Savaş bölgelerinden özellikle Kobene’deki mücadele ile dayanışma eylemleriyle buradaki mülteci direnişinin eylemleri parelel bir seyir iziiyor. Mülteci direnişine destek veren kitleler aynı zamanda Kobene direnişine destek veriyorlar.
Rojava’dan gelen mültecilerden 400 kadarı Hamburg’da bir çadır kampında tutuluyor. Değişik Avrupa ülkeleri üzerinden gelen Rojavalı mülteciler Dablin yasası gereği oralara geri gönderilmek isteniyor. Kadın, çocuk ve yaşlılardan oluşan mülteciler oldukça kötü koşullarda yaşamaya mecbur ediliyor.

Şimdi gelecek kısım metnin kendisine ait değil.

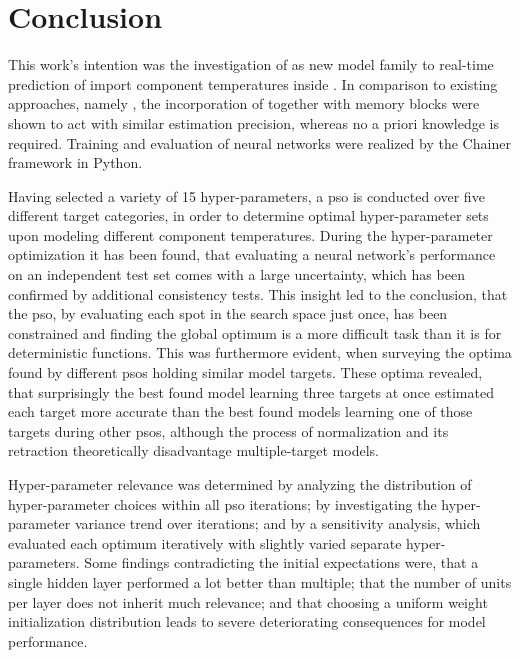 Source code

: \chapter{Conclusion} 
\label{cha:conclusion}

This work's intention was the investigation of  as new model family to real-time prediction of import component temperatures inside .
In comparison to existing approaches, namely , the incorporation of  together with memory blocks were shown to act with similar estimation precision, whereas no a priori knowledge is required. 
Training and evaluation of neural networks were realized by the Chainer framework in Python.

Having selected a variety of 15 hyper-parameters, a \acrlong{pso} is conducted over five different target categories, in order to determine optimal hyper-parameter sets upon modeling different component temperatures.
During the hyper-parameter optimization it has been found, that evaluating a neural network's performance on an independent test set comes with a large uncertainty, which has been confirmed by additional consistency tests.
This insight led to the conclusion, that the \gls{pso}, by evaluating each spot in the search space just once, has been constrained and finding the global optimum is a more difficult task than it is for deterministic functions.
This was furthermore evident, when surveying the optima found by different \glspl{pso} holding similar model targets.
These optima revealed, that surprisingly the best found model learning three targets at once estimated each target more accurate than the best found models learning one of those targets during other \glspl{pso}, although the process of normalization and its retraction theoretically disadvantage multiple-target models.

Hyper-parameter relevance was determined by analyzing the distribution of hyper-parameter choices within all \gls{pso} iterations; by investigating the hyper-parameter variance trend over iterations; and by a sensitivity analysis, which evaluated each optimum iteratively with slightly varied separate hyper-parameters.
Some findings contradicting the initial expectations were, that a single hidden layer performed a lot better than multiple; that the number of units per layer does not inherit much relevance; and that choosing a uniform weight initialization distribution leads to severe deteriorating consequences for model performance.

Avrupa ve Amerika gibi emperyalist merkez ülkeler, Rojava sorununa karşı pragmatist yaklaşıyorlar. Aylarca burada yaşanan katliama seyirci kaldılar. Ancak direniş kırılamayınca harekete geçtiler ve buralarda kendi kontrolünde hareket edecek güçler aracılığıyla oralara müdehale ediyorlar. Direnişçi güçleri mecbur bırakarak kendi işbirlikçilerini bölgeye yerleştirmek istiyorlar.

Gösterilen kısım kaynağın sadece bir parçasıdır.